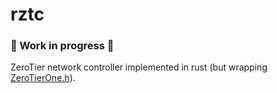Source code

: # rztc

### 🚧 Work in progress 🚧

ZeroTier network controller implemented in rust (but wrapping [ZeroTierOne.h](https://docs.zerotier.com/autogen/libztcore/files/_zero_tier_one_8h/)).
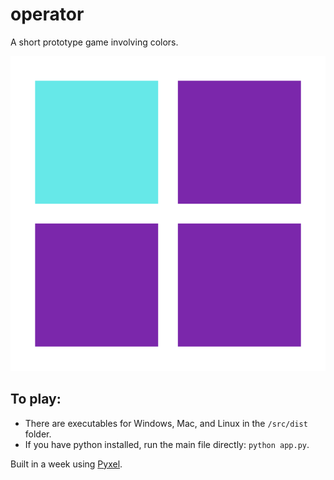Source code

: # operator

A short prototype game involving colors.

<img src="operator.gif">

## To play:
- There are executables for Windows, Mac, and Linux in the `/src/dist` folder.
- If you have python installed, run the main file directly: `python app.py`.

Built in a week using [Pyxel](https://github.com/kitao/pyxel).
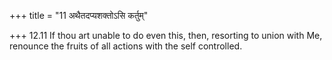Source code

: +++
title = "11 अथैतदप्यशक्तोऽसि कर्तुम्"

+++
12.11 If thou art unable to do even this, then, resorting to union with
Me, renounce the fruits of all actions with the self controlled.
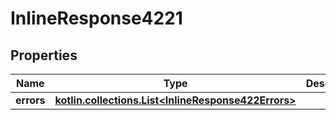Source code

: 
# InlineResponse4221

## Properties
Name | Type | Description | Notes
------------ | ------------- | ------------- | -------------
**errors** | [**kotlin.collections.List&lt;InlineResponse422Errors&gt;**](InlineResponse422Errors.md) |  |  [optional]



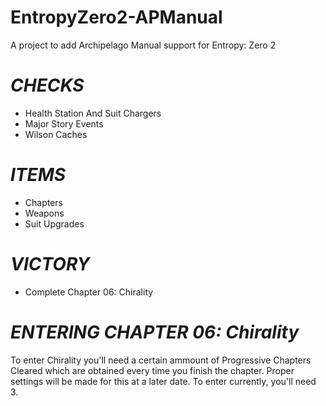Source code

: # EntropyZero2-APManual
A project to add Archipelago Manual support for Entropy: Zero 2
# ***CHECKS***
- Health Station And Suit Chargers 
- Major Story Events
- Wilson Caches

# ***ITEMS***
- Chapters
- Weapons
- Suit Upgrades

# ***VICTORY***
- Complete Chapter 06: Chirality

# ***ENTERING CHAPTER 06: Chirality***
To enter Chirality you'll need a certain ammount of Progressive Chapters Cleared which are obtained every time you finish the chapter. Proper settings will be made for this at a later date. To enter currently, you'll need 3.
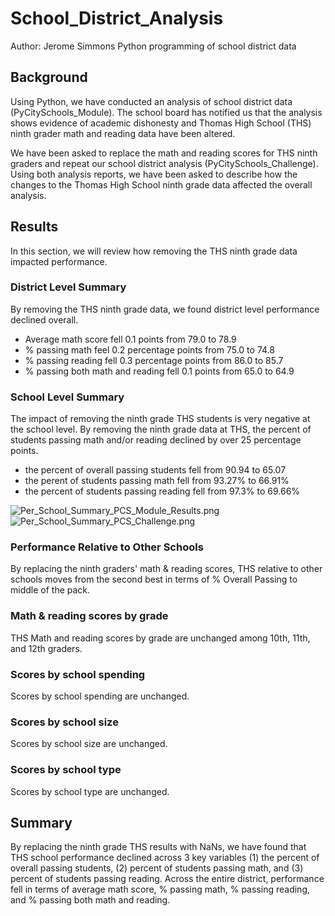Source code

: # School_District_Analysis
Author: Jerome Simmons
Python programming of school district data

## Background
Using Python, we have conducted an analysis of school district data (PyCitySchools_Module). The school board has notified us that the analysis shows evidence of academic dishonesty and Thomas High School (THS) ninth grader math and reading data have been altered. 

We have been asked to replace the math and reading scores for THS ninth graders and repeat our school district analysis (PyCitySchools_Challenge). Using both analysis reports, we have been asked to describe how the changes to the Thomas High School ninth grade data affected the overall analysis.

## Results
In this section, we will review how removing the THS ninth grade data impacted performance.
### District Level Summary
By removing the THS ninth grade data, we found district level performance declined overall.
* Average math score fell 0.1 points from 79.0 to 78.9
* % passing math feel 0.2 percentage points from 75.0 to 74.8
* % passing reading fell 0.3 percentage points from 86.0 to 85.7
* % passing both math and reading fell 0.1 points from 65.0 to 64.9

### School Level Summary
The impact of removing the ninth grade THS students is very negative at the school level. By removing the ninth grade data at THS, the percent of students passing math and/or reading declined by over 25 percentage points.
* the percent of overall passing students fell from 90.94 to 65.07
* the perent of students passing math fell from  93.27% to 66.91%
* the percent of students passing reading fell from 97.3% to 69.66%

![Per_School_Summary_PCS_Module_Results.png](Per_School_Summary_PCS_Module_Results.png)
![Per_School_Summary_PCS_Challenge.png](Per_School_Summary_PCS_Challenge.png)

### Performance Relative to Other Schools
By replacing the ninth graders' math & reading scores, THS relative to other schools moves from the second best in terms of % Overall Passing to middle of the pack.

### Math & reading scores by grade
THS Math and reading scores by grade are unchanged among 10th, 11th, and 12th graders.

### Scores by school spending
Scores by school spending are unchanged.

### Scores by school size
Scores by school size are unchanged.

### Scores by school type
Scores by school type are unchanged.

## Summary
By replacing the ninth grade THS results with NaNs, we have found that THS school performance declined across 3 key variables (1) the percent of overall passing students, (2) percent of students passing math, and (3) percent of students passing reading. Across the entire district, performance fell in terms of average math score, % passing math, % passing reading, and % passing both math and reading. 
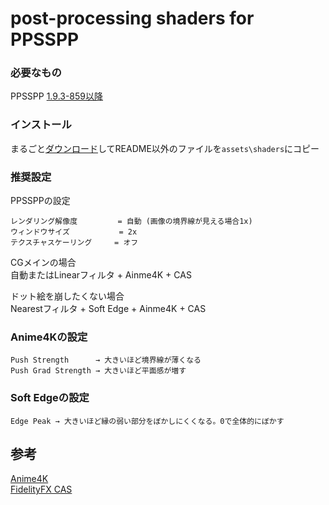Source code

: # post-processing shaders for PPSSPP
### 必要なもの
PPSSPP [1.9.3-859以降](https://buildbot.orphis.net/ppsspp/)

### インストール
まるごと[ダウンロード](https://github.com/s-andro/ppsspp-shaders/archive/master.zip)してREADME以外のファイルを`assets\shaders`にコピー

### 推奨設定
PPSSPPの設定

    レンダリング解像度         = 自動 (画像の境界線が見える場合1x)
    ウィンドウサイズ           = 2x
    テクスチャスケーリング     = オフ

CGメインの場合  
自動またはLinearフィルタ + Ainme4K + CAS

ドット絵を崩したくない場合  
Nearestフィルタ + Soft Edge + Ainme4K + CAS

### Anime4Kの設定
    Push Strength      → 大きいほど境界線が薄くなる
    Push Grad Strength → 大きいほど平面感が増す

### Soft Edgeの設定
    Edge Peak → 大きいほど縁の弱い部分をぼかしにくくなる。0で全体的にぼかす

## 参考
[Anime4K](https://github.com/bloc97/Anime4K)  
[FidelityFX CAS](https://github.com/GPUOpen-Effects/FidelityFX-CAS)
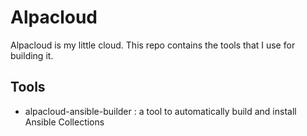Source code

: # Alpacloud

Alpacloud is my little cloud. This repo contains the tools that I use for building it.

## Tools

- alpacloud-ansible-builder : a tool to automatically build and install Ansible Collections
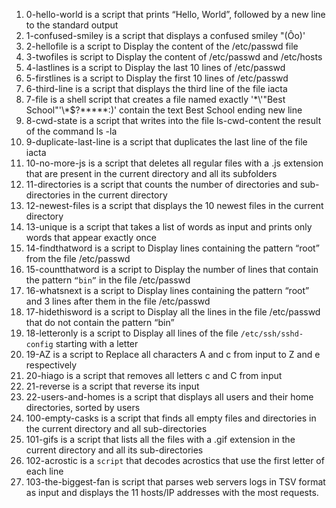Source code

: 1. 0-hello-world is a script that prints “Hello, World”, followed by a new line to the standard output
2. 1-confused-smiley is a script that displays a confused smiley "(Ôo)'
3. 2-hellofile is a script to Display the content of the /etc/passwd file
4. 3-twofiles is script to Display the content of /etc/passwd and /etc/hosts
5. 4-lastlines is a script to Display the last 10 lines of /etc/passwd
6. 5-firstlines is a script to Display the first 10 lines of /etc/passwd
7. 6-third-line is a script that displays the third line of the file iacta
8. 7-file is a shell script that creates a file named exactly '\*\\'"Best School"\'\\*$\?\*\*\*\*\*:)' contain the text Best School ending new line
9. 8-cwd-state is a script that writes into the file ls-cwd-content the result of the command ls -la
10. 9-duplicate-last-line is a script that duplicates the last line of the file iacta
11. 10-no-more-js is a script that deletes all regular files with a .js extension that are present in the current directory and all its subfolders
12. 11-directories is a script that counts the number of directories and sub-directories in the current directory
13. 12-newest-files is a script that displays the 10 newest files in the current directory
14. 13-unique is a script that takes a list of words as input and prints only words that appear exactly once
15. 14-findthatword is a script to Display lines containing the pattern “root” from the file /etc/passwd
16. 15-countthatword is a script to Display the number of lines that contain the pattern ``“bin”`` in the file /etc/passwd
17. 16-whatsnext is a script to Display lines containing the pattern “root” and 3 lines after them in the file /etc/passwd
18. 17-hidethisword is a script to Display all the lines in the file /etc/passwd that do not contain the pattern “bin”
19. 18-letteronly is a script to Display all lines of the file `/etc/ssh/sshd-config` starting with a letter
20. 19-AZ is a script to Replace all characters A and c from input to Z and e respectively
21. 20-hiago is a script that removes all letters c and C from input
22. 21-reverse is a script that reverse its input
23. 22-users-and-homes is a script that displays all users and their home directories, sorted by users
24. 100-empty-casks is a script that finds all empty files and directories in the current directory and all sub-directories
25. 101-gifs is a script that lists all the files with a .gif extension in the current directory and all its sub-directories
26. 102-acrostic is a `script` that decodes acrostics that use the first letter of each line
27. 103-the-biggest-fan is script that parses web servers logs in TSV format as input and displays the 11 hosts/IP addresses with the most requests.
● ● ● ● ● ● ●
Extract the part of the records that opens with the line containing "Edge Peak →" and closes with the line containing "11. 10-no-more-js is". Take only those lines, exactly, and no pictures.

    Edge Peak → 大きいほど縁の弱い部分をぼかしにくくなる。0で全体的にぼかす

## 参考
[Anime4K](https://github.com/bloc97/Anime4K)  
[FidelityFX CAS](https://github.com/GPUOpen-Effects/FidelityFX-CAS)
Source code

: # Alpacloud

Alpacloud is my little cloud. This repo contains the tools that I use for building it.

## Tools

- alpacloud-ansible-builder : a tool to automatically build and install Ansible Collections
Source code

: 1. 0-hello-world is a script that prints “Hello, World”, followed by a new line to the standard output
2. 1-confused-smiley is a script that displays a confused smiley "(Ôo)'
3. 2-hellofile is a script to Display the content of the /etc/passwd file
4. 3-twofiles is script to Display the content of /etc/passwd and /etc/hosts
5. 4-lastlines is a script to Display the last 10 lines of /etc/passwd
6. 5-firstlines is a script to Display the first 10 lines of /etc/passwd
7. 6-third-line is a script that displays the third line of the file iacta
8. 7-file is a shell script that creates a file named exactly '\*\\'"Best School"\'\\*$\?\*\*\*\*\*:)' contain the text Best School ending new line
9. 8-cwd-state is a script that writes into the file ls-cwd-content the result of the command ls -la
10. 9-duplicate-last-line is a script that duplicates the last line of the file iacta
11. 10-no-more-js is a script that deletes all regular files with a .js extension that are present in the current directory and all its subfolders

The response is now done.